The long-running question over how buildings can be taller while protecting the historic views of the centre of the city was debated at Oxford Social on October 17 when David Butler, head of planning and regulatory services at Oxford City Council (pictured seated to the right facing delegates) answered questions.
In a session moderated by UK Property Forums consultant Hugh Blaza, Mr Butler said: “It is the development of those long views, sitting behind the spires is the thing that we end up in a bit of contest with, with developers.
“So we are beginning to carefully release some of that tight regime that we had on that, understanding that we’ve got the statutory and moral duty to hand the city on better, if possible, than we found it ourselves, whilst also allowing the growth we want to see happen.”
He said some bespoke work had gone on with Historic England and Homes England.
He went on: “We are looking at ‘what does more height look like in this space?’ where we can hopefully get our heritage colleagues into a space where they might be able to find lower levels of less than substantial harm to the conservation area, so it’s a really difficult place.
“We don’t want to throw the baby out with the bath water but we do accept that more height is coming and it’s how we find the right places for that. What we don’t want is a big doughnut of height all around the city, we’ve got to balance those things off.
“What has fundamentally changed over the last five years is the size of the floorplates that are needed in terms of the R&D space coming forward.”
Oxford’s Local Plan was recently rejected by the Planning Inspectorate over the lack of consultation with South Oxfordshire and Vale of White Horse district councils and Mr Butler said, without those councils taking more homes, the city’s acute affordability issue will increase.
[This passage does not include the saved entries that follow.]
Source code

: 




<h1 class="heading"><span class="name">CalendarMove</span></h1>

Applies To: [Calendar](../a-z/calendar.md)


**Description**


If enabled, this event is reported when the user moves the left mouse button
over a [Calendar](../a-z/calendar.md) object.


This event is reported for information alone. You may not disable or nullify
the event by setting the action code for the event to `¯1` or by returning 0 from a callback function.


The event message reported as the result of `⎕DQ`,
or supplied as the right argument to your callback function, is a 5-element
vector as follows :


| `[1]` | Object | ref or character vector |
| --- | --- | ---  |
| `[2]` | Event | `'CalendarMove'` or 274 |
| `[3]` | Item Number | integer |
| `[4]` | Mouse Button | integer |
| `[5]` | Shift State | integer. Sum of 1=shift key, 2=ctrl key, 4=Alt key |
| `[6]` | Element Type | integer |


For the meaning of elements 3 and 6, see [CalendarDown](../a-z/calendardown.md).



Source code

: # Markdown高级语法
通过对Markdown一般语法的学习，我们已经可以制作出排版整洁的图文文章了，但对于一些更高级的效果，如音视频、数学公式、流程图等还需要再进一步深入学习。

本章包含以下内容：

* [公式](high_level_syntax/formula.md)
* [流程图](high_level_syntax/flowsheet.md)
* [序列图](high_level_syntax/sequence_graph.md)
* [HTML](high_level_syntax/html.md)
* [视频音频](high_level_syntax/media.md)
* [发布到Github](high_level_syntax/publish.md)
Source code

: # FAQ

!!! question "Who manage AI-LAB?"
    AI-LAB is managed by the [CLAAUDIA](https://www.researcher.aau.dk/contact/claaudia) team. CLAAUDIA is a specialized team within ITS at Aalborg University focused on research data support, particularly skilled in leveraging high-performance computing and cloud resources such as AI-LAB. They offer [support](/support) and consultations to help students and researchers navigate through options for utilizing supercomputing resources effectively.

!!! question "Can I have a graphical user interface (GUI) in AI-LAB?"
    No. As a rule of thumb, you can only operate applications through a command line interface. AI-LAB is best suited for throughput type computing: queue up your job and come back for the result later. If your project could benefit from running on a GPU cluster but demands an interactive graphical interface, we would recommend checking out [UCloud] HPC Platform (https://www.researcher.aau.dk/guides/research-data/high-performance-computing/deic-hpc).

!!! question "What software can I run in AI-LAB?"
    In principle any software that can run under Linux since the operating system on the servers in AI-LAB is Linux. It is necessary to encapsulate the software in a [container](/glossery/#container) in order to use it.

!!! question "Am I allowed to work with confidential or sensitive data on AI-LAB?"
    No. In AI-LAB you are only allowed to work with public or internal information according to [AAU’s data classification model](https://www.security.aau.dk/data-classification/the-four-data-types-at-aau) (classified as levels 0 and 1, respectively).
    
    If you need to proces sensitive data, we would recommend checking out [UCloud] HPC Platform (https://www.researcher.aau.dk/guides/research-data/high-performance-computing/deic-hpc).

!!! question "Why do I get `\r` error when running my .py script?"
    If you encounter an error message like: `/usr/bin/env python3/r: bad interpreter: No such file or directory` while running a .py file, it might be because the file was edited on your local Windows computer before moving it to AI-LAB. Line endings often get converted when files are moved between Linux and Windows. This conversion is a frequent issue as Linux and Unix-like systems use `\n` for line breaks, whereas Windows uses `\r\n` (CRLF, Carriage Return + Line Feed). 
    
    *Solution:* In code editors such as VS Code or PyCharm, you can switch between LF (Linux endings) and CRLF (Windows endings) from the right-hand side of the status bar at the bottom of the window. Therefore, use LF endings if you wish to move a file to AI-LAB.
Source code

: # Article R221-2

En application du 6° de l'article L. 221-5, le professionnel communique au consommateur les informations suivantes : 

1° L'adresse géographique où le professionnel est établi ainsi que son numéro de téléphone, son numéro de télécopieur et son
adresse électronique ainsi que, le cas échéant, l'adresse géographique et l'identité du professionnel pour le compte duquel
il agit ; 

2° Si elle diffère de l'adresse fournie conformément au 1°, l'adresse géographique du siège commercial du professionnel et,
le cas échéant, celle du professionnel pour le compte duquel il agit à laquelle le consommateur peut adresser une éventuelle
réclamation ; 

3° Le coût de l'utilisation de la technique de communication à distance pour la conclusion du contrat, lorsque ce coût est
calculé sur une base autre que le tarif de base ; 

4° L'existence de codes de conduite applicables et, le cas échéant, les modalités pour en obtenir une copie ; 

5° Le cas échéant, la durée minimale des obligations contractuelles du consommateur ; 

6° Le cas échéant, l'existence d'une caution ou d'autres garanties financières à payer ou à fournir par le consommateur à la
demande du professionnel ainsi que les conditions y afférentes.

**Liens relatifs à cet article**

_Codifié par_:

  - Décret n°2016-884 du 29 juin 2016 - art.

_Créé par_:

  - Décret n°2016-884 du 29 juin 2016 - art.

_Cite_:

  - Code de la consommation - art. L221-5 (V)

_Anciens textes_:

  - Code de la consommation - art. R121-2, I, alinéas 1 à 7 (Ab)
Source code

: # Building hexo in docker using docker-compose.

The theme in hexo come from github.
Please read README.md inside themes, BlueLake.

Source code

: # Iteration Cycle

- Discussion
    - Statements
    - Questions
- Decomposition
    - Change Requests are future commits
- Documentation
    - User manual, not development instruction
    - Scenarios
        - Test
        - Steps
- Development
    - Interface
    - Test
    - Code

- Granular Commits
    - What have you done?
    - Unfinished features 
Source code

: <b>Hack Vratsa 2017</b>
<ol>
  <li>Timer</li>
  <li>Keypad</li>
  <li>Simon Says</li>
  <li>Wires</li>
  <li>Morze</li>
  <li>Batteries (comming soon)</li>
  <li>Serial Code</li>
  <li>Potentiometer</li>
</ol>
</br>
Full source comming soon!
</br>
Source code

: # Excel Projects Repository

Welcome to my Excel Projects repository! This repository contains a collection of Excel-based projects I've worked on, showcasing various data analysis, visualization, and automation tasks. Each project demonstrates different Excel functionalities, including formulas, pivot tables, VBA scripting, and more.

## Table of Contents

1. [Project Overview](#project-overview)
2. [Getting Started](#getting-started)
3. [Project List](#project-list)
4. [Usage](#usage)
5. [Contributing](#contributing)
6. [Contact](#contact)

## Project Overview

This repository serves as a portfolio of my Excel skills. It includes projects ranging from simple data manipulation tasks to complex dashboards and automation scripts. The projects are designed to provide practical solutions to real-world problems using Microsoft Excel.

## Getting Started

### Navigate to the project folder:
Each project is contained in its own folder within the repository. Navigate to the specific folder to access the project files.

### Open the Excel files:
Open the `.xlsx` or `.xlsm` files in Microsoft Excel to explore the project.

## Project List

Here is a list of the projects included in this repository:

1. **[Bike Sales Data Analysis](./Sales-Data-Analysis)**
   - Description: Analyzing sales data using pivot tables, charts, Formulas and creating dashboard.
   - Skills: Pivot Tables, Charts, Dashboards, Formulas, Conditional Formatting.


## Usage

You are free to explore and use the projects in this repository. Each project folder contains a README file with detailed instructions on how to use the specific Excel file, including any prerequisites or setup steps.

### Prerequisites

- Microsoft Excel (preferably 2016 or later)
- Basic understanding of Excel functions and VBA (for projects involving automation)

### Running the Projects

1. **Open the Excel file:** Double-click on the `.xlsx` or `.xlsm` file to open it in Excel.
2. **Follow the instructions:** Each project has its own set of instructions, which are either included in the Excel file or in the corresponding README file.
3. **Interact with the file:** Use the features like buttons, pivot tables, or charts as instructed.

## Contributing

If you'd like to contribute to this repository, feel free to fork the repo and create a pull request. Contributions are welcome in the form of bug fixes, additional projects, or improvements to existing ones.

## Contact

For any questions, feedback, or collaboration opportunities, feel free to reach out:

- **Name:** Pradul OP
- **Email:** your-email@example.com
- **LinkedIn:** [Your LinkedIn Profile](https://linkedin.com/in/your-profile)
He said: “What will happen is we just won’t have enough homes. The employment growth in Oxford will continue because it’s on already allocated employment land. We will work with people and obviously won’t be refusing things so we will be creating more and more jobs and there simply won’t be the homes being built for them.”
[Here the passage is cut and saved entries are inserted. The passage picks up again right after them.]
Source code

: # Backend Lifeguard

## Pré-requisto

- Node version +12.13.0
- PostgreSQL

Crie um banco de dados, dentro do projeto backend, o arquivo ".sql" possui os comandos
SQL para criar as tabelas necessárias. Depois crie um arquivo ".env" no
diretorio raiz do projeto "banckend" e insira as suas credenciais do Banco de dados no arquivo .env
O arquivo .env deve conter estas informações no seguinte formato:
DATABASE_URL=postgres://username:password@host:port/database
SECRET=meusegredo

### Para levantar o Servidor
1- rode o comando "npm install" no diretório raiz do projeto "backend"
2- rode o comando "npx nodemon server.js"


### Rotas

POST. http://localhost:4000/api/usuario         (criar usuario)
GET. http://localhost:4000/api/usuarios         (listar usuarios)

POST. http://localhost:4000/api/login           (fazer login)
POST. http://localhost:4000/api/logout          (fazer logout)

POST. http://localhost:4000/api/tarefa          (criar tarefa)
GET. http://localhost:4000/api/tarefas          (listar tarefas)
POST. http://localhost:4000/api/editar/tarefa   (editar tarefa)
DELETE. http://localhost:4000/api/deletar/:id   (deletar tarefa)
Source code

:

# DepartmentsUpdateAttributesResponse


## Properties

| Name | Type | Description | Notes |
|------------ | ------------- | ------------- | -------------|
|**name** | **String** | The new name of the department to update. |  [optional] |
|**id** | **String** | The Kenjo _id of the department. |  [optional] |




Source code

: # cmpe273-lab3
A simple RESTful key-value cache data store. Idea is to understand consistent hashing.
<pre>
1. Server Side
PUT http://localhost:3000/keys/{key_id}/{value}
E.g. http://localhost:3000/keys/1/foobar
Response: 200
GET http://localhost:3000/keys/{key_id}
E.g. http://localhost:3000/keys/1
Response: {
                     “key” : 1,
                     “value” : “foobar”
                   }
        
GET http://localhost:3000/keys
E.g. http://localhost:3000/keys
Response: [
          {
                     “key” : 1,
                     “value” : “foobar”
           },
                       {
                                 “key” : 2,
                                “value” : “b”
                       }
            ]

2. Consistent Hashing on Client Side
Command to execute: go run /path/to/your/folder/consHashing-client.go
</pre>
Mr Butler said the council hopes the NPPF revisions will give it powers to increase the number of homes neighbouring authorities have to take to meet the city’s unmet need. Otherwise he predicted serious effects.
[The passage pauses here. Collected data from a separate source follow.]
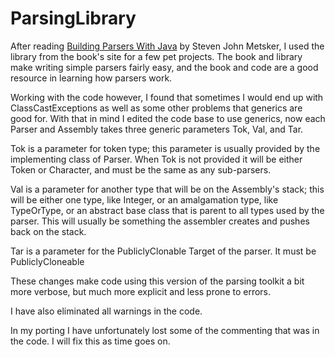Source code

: # ParsingLibrary
After reading [Building Parsers With Java](http://xp123.com/oozinoz/bpwj.htm) by Steven John Metsker, I used the library from the book's site for a few pet projects.  The book and library make writing simple parsers fairly easy, and the book and code are a good resource in learning how parsers work.  

Working with the code however, I found that sometimes I would end up with ClassCastExceptions as well as some other problems that generics are good for.  With that in mind I edited the code base to use generics, now each Parser and Assembly takes three generic parameters Tok, Val, and Tar.  

Tok is a parameter for token type; this parameter is usually provided by the implementing class of Parser. When Tok is not provided it will be either Token or Character, and must be the same as any sub-parsers.  

Val is a parameter for another type that will be on the Assembly's stack; this will be either one type, like Integer, or an amalgamation type, like TypeOrType, or an abstract base class that is parent to all types used by the parser. This will usually be something the assembler creates and pushes back on the stack.

Tar is a parameter for the PubliclyClonable Target of the parser.  It must be PubliclyCloneable<Tar>

These changes make code using this version of the parsing toolkit a bit more verbose, but much more explicit and  less prone to errors. 

I have also eliminated all warnings in the code.

In my porting I have unfortunately lost some of the commenting that was in the code.  I will fix this as time goes on. 



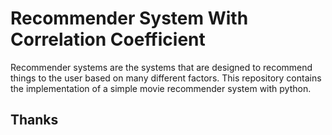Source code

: # Recommender System With Correlation Coefficient

Recommender systems are the systems that are designed to recommend things to the user based on many different factors. 
This repository contains the implementation of a simple movie recommender system with python.

## Thanks
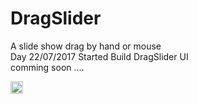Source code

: # DragSlider
A slide show drag by hand or mouse 
<br>
Day 22/07/2017 Started Build DragSlider UI
<br>
comming soon ....

<img id="hello" src="https://rawgit.com/DaoHuyTuan/DragSlider/master/img/edit.svg" width="20" height="20" >


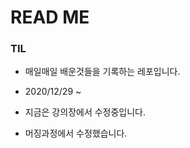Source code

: # READ ME

### TIL

- 매일매일 배운것들을 기록하는 레포입니다.
- 2020/12/29 ~




- 지금은 강의장에서 수정중입니다.

- 머징과정에서 수정했습니다.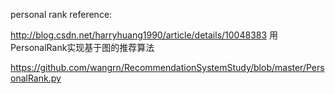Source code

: personal rank
reference:

http://blog.csdn.net/harryhuang1990/article/details/10048383 用PersonalRank实现基于图的推荐算法

https://github.com/wangrn/RecommendationSystemStudy/blob/master/PersonalRank.py

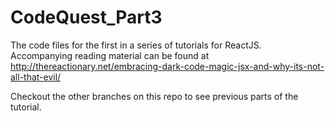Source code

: # CodeQuest_Part3
The code files for the first in a series of tutorials for ReactJS. Accompanying reading material can be found at http://thereactionary.net/embracing-dark-code-magic-jsx-and-why-its-not-all-that-evil/

Checkout the other branches on this repo to see previous parts of the tutorial.
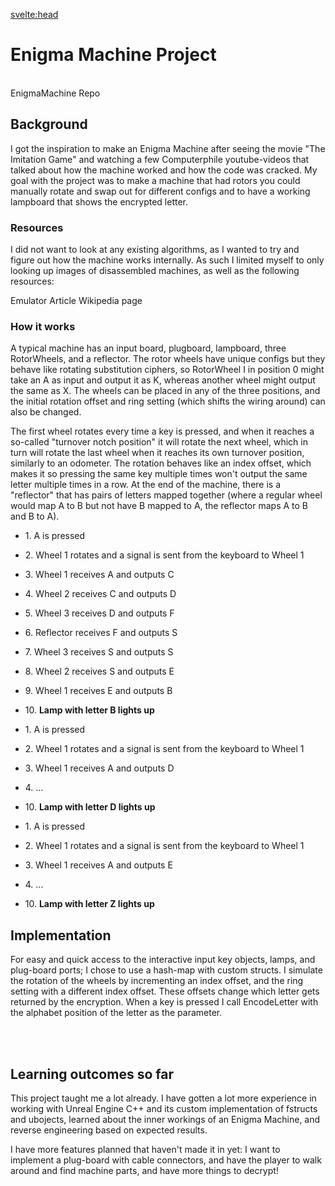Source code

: <script>
    import MDVideo from "$lib/components/MDVideo.svelte"
    import Collapse from "$lib/components/Collapse.svelte";
    import EnigmaStruct from "$lib/snippets/enigmastruct.md";
    import RotorEncryption from "$lib/snippets/rotorencryption.md";
    import EnigmaEncryption from "$lib/snippets/enigmaencryption.md";
    import ButtonLink from "$lib/components/ButtonLink.svelte";
    import ArticleComponent from "$lib/components/ArticleComponent.svelte";
    import Summary from "$lib/components/Summary.svelte";
    import TextLink from "$lib/components/TextLink.svelte";
</script>

<svelte:head>
<title>Enigma Machine | David Bång</title>
</svelte:head>

<ArticleComponent>

# Enigma Machine Project

<Summary devTime="1 month" teamSize="1" engine="Unreal Engine 4" language="C++" summary="Player movement, head throwing (Projectile Motion) with preview line, and box pushing"/>

<br>
<ButtonLink href="https://github.com/Sodaro/Unreal-ProjectEnigma" isGithubLink=true>
    EnigmaMachine Repo
</ButtonLink>

## Background
I got the inspiration to make an Enigma Machine after seeing the movie "The Imitation Game" and watching a few Computerphile youtube-videos that talked about how the machine worked and how the code was cracked. My goal with the project was to make a machine that had rotors you could manually rotate and swap out for different configs and to have a working lampboard that shows the encrypted letter. 

### Resources
I did not want to look at any existing algorithms, as I wanted to try and figure out how the machine works internally. As such I limited myself to only looking up images of disassembled machines, as well as the following resources:

<ButtonLink href="https://www.101computing.net/enigma-machine-emulator/">
    Emulator
</ButtonLink>
<ButtonLink href="https://www.ciphermachinesandcryptology.com/en/enigmatech.htm">
    Article
</ButtonLink>
<ButtonLink href="https://en.wikipedia.org/wiki/Enigma_rotor_details">
    Wikipedia page
</ButtonLink>


### How it works
A typical machine has an input board, plugboard, lampboard, three RotorWheels, and a reflector. The rotor wheels have unique configs but they behave like rotating substitution ciphers, so RotorWheel I in position 0 might take an A as input and output it as K, whereas another wheel might output the same as X. The wheels can be placed in any of the three positions, and the initial rotation offset and ring setting (which shifts the wiring around) can also be changed.

<MDVideo width="640" height="360" autoPlay="true" src="/projectmedia/enigmamachine_rotorwheel.mp4" alt="a video showing a breakdown of a rotor, first showing the rotor plugs and wires rotating and then showing the wiring rotating separately "/>

The first wheel rotates every time a key is pressed, and when it reaches a so-called "turnover notch position" it will rotate the next wheel, which in turn will rotate the last wheel when it reaches its own turnover position, similarly to an odometer. The rotation behaves like an index offset, which makes it so pressing the same key multiple times won't output the same letter multiple times in a row. At the end of the machine, there is a "reflector" that has pairs of letters mapped together (where a regular wheel would map A to B but not have B mapped to A, the reflector maps A to B and B to A).


<Collapse title="Encryption Example">

- 1\. A is pressed
- 2\. Wheel 1 rotates and a signal is sent from the keyboard to Wheel 1
- 3\. Wheel 1 receives A and outputs C
- 4\. Wheel 2 receives C and outputs D
- 5\. Wheel 3 receives D and outputs F
- 6\. Reflector receives F and outputs S
- 7\. Wheel 3 receives S and outputs S
- 8\. Wheel 2 receives S and outputs E
- 9\. Wheel 1 receives E and outputs B
- 10\. **Lamp with letter B lights up**



- 1\. A is pressed
- 2\. Wheel 1 rotates and a signal is sent from the keyboard to Wheel 1
- 3\. Wheel 1 receives A and outputs D
- 4\. ...
- 10\. **Lamp with letter D lights up**



- 1\. A is pressed
- 2\. Wheel 1 rotates and a signal is sent from the keyboard to Wheel 1
- 3\. Wheel 1 receives A and outputs E
- 4\. ...
- 10\. **Lamp with letter Z lights up**

</Collapse>


## Implementation
For easy and quick access to the interactive input key objects, lamps, and plug-board ports; I chose to use a hash-map with custom structs.
I simulate the rotation of the wheels by incrementing an index offset, and the ring setting with a different index offset. These offsets change which letter gets returned by the encryption.
When a key is pressed I call EncodeLetter with the alphabet position of the letter as the parameter. 
<Collapse title="EnigmaComponents Struct Snippet">

<EnigmaStruct />

</Collapse>
<br/>
<Collapse title="Individual Rotor Encryption Snippet">

<RotorEncryption />

</Collapse>
<br/>
<Collapse title="Machine Encryption Snippet">

<EnigmaEncryption />

</Collapse>

## Learning outcomes so far
This project taught me a lot already. I have gotten a lot more experience in working with Unreal Engine C++ and its custom implementation of fstructs and ubojects, learned about the inner workings of an Enigma Machine, and reverse engineering based on expected results.

I have more features planned that haven't made it in yet: I want to implement a plug-board with cable connectors, and have the player to walk around and find machine parts, and have more things to decrypt!

</ArticleComponent>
He added: “It will force house prices up further, increase the homelessness issue – all the bad things that we need to deal with, so we will be making representations saying ‘there’s not enough growth, clearly we have an unmet need, clearly we are not meeting it, we need to put more homes into our system’. We will see how that goes.”
Earlier, Brendan Hattam, centre director for Westgate Oxford & Castle Quarter, explained the Westgate’s success and answered questions.
He said a retail destination now has to be more than a shopping centre. The Westgate, he said, is normally trading 18 hours a day and has a 24-hour gym.
Addressing the issue of the effect of Oxford’s radical transport measures on the centre, Mr Hattam revealed statistics of customer travelling patterns.
He said: “Only 29 per cent of our visitors come in by car, which is incredibly low for a city centre shopping centre, it’s normally around 75 per cent. It’s about 90 – 95 per cent in out of town shopping centres so 29 per cent is very small. It shows you how we have had to adapt to the traffic situation in Oxford.”